U.S. securities industry regulators are proposing reforms that would make it easier for aspiring financial professionals to enter the industry, and make it easier for former participants to return to the business, by streamlining the proficiency requirements.
The U.S. self-regulatory organization, the Financial Industry Regulatory Authority (FINRA), has filed a proposal with the U.S. Securities and Exchange Commission (SEC) that sets out plans to overhaul the industry’s competency exams. The proposed changes would to eliminate duplicative testing and make it easier for participants to demonstrate and maintain their qualifications.
FINRA says the proposed changes “would make it easier for an individual with no prior securities industry experience — whether an investor, a recent college graduate or a professional seeking a second career — to take a general knowledge exam called the Securities Industry Essentials as an important first step to entering the industry.”

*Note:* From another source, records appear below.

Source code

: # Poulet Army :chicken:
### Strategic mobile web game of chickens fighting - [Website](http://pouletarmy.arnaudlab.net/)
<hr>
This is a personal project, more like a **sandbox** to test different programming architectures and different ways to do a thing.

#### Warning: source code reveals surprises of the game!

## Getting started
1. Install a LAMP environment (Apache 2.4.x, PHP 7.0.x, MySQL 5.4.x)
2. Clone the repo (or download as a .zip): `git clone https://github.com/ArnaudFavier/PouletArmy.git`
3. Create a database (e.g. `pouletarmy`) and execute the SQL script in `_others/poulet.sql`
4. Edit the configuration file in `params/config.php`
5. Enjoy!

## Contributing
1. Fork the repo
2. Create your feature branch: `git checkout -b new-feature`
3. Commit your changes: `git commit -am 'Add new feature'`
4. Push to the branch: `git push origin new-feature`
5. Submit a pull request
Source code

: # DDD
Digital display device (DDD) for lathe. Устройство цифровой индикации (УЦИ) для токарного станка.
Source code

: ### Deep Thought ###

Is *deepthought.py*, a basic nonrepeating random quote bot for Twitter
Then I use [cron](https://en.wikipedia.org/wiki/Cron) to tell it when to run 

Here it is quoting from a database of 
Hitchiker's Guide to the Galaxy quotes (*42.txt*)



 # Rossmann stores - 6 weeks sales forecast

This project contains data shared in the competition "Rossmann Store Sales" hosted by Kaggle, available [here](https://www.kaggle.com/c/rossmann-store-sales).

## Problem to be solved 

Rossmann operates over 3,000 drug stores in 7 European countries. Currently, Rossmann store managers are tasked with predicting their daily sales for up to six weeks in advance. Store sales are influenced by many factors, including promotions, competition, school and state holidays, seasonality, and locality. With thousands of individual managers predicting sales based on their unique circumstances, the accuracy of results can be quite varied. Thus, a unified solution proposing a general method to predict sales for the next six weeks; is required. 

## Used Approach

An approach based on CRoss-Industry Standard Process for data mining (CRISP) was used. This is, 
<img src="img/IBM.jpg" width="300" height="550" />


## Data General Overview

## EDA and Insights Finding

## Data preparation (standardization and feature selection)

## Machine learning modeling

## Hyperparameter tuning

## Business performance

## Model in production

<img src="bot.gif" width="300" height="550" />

After that step, to become fully qualified, a candidate would have to pass a second, more specialized exam and be sponsored by a firm.
“This new approach would give individuals seeking to enter the securities industry the opportunity to demonstrate a fundamental knowledge of regulatory requirements prior to joining a firm, potentially providing firms a larger pool of qualified candidates,” says FINRA president and CEO, Robert Cook, in a statement. “It would also provide enhanced flexibility and efficiency in our qualifications programs, while maintaining important standards and investor protections.”
In addition, under the proposals, individuals who transfer to an affiliate of a firm “may qualify for a waiver that allows their credentials to be reinstated should they return to the industry within a seven-year period and meet the requirements of this waiver program.”
SEC staff will review the proposal, and may request changes to it. The SEC will then publish the proposal for a 21-day comment period.